Compressed Text Indexes:From Theory to Practice! (0712.3360v1)

Published 20 Dec 2007 in cs.DS

Abstract: A compressed full-text self-index represents a text in a compressed form and still answers queries efficiently. This technology represents a breakthrough over the text indexing techniques of the previous decade, whose indexes required several times the size of the text. Although it is relatively new, this technology has matured up to a point where theoretical research is giving way to practical developments. Nonetheless this requires significant programming skills, a deep engineering effort, and a strong algorithmic background to dig into the research results. To date only isolated implementations and focused comparisons of compressed indexes have been reported, and they missed a common API, which prevented their re-use or deployment within other applications. The goal of this paper is to fill this gap. First, we present the existing implementations of compressed indexes from a practitioner's point of view. Second, we introduce the Pizza&Chili site, which offers tuned implementations and a standardized API for the most successful compressed full-text self-indexes, together with effective testbeds and scripts for their automatic validation and test. Third, we show the results of our extensive experiments on these codes with the aim of demonstrating the practical relevance of this novel and exciting technology.

Authors (4)

Paolo Ferragina (21 papers)
Rodrigo Gonzalez (1 paper)
Gonzalo Navarro (121 papers)
Rossano Venturini (24 papers)

Citations (173)

View on Semantic Scholar

Summary

Compressed Text Indexes: From Theory to Practice

The paper "Compressed Text Indexes: From Theory to Practice" deals with the advances and implications of implementing Compressed Full-Text Self-Indexes (commonly referred to as compressed indexes) in practical applications. This discussion focuses on bridging the gap between theoretical advancements and their practical deployment, primarily through the introduction of the Pizza&Chili Corpus, a comprehensive suite for benchmarking such structures.

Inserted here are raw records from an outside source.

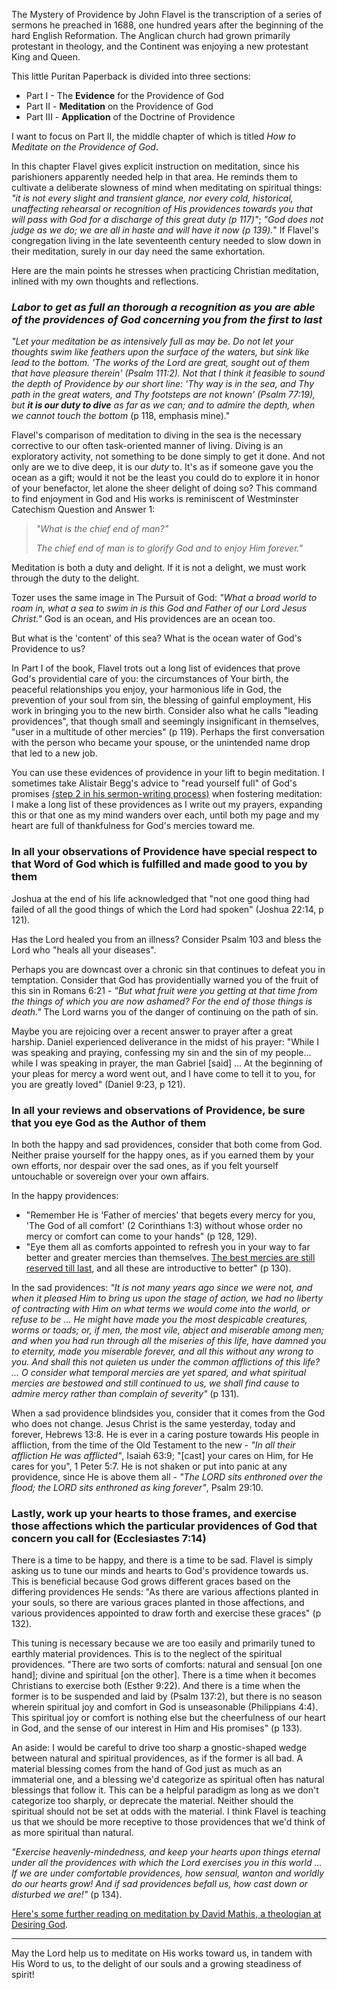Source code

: The Mystery of Providence by John Flavel is the transcription of a series of sermons he preached in 1688, one hundred years after the beginning of the hard English Reformation. The Anglican church had grown primarily protestant in theology, and the Continent was enjoying a new protestant King and Queen.

This little Puritan Paperback is divided into three sections:

- Part I - The __Evidence__ for the Providence of God
- Part II - __Meditation__ on the Providence of God
- Part III - __Application__ of the Doctrine of Providence

I want to focus on Part II, the middle chapter of which is titled _How to Meditate on the Providence of God_. 

In this chapter Flavel gives explicit instruction on meditation, since his parishioners apparently needed help in that area. He reminds them to cultivate a deliberate slowness of mind when meditating on spiritual things: _"it is not every slight and transient glance, nor every cold, historical, unaffecting rehearsal or recognition of His providences towards you that will pass with God for a discharge of this great duty (p 117)"_; _"God does not judge as we do; we are all in haste and will have it now (p 139)._" If Flavel's congregation living in the late seventeenth century needed to slow down in their meditation, surely in our day need the same exhortation.

Here are the main points he stresses when practicing Christian meditation, inlined with my own thoughts and reflections.

### _Labor to get as full an thorough a recognition as you are able of the providences of God concerning you from the first to last_

_"Let your meditation be as intensively full as may be. Do not let your thoughts swim like feathers upon the surface of the waters, but sink like lead to the bottom. 'The works of the Lord are great, sought out of them that have pleasure therein' (Psalm 111:2). Not that I think it feasible to sound the depth of Providence by our short line: 'Thy way is in the sea, and Thy path in the great waters, and Thy footsteps are not known' (Psalm 77:19), but __it is our duty to dive__ as far as we can; and to admire the depth, when we cannot touch the bottom_ (p 118, emphasis mine)."

Flavel's comparison of meditation to diving in the sea is the necessary corrective to our often task-oriented manner of living. Diving is an exploratory activity, not something to be done simply to get it done. And not only are we to dive deep, it is our _duty_ to. It's as if someone gave you the ocean as a gift; would it not be the least you could do to explore it in honor of your benefactor, let alone the sheer delight of doing so? This command to find enjoyment in God and His works is reminiscent of Westminster Catechism Question and Answer 1: 

> _"What is the chief end of man?"_
>
> _The chief end of man is to glorify God and to enjoy Him forever."_

Meditation is both a duty and delight. If it is not a delight, we must work through the duty to the delight.

Tozer uses the same image in The Pursuit of God: _"What a broad world to roam in, what a sea to swim in is this God and Father of our Lord Jesus Christ."_ God is an ocean, and His providences are an ocean too.

But what is the 'content' of this sea? What is the ocean water of God's Providence to us?

In Part I of the book, Flavel trots out a long list of evidences that prove God's providential care of you: the circumstances of Your birth, the peaceful relationships you enjoy, your harmonious life in God, the prevention of your soul from sin, the blessing of gainful employment, His work in bringing you to the new birth. Consider also what he calls "leading providences", that though small and seemingly insignificant in themselves, "user in a multitude of other mercies" (p 119). Perhaps the first conversation with the person who became your spouse, or the unintended name drop that led to a new job. 

You can use these evidences of providence in your lift to begin meditation. I sometimes take Alistair Begg's advice to "read yourself full" of God's promises [(step 2 in his sermon-writing process)](https://blog.truthforlife.org/how-alistair-begg-prepares-a-sermon) when fostering meditation: I make a long list of these providences as I write out my prayers, expanding this or that one as my mind wanders over each, until both my page and my heart are full of thankfulness for God's mercies toward me.

### In all your observations of Providence have special respect to that Word of God which is fulfilled and made good to you by them

Joshua at the end of his life acknowledged that "not one good thing had failed of all the good things of which the Lord had spoken" (Joshua 22:14, p 121).

Has the Lord healed you from an illness? Consider Psalm 103 and bless the Lord who "heals all your diseases".

Perhaps you are downcast over a chronic sin that continues to defeat you in temptation. Consider that God has providentially warned you of the fruit of this sin in Romans 6:21 - _"But what fruit were you getting at that time from the things of which you are now ashamed? For the end of those things is death."_ The Lord warns you of the danger of continuing on the path of sin.

Maybe you are rejoicing over a recent answer to prayer after a great harship. Daniel experienced deliverance in the midst of his prayer: "While I was speaking and praying, confessing my sin and the sin of my people... while I was speaking in prayer, the man Gabriel [said] ...  At the beginning of your pleas for mercy a word went out, and I have come to tell it to you, for you are greatly loved" (Daniel 9:23, p 121).

### In all your reviews and observations of Providence, be sure that you eye God as the Author of them

In both the happy and sad providences, consider that both come from God. Neither praise yourself for the happy ones, as if you earned them by your own efforts, nor despair over the sad ones, as if you felt yourself untouchable or sovereign over your own affairs.

In the happy providences:
- "Remember He is 'Father of mercies' that begets every mercy for you, 'The God of all comfort' (2 Corinthians 1:3) without whose order no mercy or comfort can come to your hands" (p 128, 129).
- "Eye them all as comforts appointed to refresh you in your way to far better and greater mercies than themselves. [The best mercies are still reserved till last](/blog/36/the-outlook-of-the-christian), and all these are introductive to better" (p 130).

In the sad providences: _"It is not many years ago since we were not, and when it pleased Him to bring us upon the stage of action, we had no liberty of contracting with Him on what terms we would come into the world, or refuse to be ... He might have made you the most despicable creatures, worms or toads; or, if men, the most vile, abject and miserable among men; and when you had run through all the miseries of this life, have damned you to eternity, made you miserable forever, and all this without any wrong to you. And shall this not quieten us under the common afflictions of this life? ... O consider what temporal mercies are yet spared, and what spiritual mercies are bestowed and still continued to us, we shall find cause to admire mercy rather than complain of severity"_ (p 131).

When a sad providence blindsides you, consider that it comes from the God who does not change. Jesus Christ is the same yesterday, today and forever, Hebrews 13:8. He is ever in a caring posture towards His people in affliction, from the time of the Old Testament to the new - _"In all their affliction He was afflicted"_, Isaiah 63:9; "[cast] your cares on Him, for He cares for you", 1 Peter 5:7. He is not shaken or put into panic at any providence, since He is above them all - _"The LORD sits enthroned over the flood; the LORD sits enthroned as king forever"_, Psalm 29:10.

### Lastly, work up your hearts to those frames, and exercise those affections which the particular providences of God that concern you call for (Ecclesiastes 7:14)

There is a time to be happy, and there is a time to be sad. Flavel is simply asking us to tune our minds and hearts to God's providence towards us. This is beneficial because God grows different graces based on the differing providences He sends: "As there are various affections planted in your souls, so there are various graces planted in those affections, and various providences appointed to draw forth and exercise these graces" (p 132).

This tuning is necessary because we are too easily and primarily tuned to earthly material providences. This is to the neglect of the spiritual providences. "There are two sorts of comforts: natural and sensual [on one hand]; divine and spiritual [on the other]. There is a time when it becomes Christians to exercise both (Esther 9:22). And there is a time when the former is to be suspended and laid by (Psalm 137:2), but there is no season wherein spiritual joy and comfort in God is unseasonable (Philippians 4:4). This spiritual joy or comfort is nothing else but the cheerfulness of our heart in God, and the sense of our interest in Him and His promises" (p 133).

An aside: I would be careful to drive too sharp a gnostic-shaped wedge between natural and spiritual providences, as if the former is all bad. A material blessing comes from the hand of God just as much as an immaterial one, and a blessing we'd categorize as spiritual often has natural blessings that follow it. This can be a helpful paradigm as long as we don't categorize too sharply, or deprecate the material. Neither should the spiritual should not be set at odds with the material. I think Flavel is teaching us that we should be more receptive to those providences that we'd think of as more spiritual than natural.

_"Exercise heavenly-mindedness, and keep your hearts upon things eternal under all the providences with which the Lord exercises you in this world ... If we are under comfortable providences, how sensual, wanton and worldly do our hearts grow! And if sad providences befall us, how cast down or disturbed we are!"_ (p 134).

[Here's some further reading on meditation by David Mathis, a theologian at Desiring God](https://www.desiringgod.org/articles/warm-yourself-at-the-fires-of-meditation).

-------

May the Lord help us to meditate on His works toward us, in tandem with His Word to us, to the delight of our souls and a growing steadiness of spirit!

Overview of Compressed Indexes

Compressed indexes represent a text in a compressed form while still efficiently supporting operations such as searching and extracting text segments. Traditionally, text indexes like suffix trees and suffix arrays have provided rapid search capabilities at the cost of significant additional storage space—often 4-20 times the text size. Compressed indexes, however, have been formulated to replace the original text entirely, offering the dual advantage of reduced storage requirement and enhanced functionality, as they offer the same query abilities as their uncompressed counterparts with reduced space, theoretically bound by the k-th order entropy of the text.

Key Contributions

Algorithmic and Implementation Challenges: The paper highlights the complexities involved in implementing compressed text indexes. The research transitions theoretical models into practical tools involves significant challenges, requiring deep algorithmic knowledge and extensive programming efforts.
Pizza&Chili Site: A noteworthy contribution is the establishment of the Pizza&Chili corpus, which provides developers with streamlined access to implementations of various compressed index algorithms. These implementations conform to a unified API, facilitating their integration in diverse applications.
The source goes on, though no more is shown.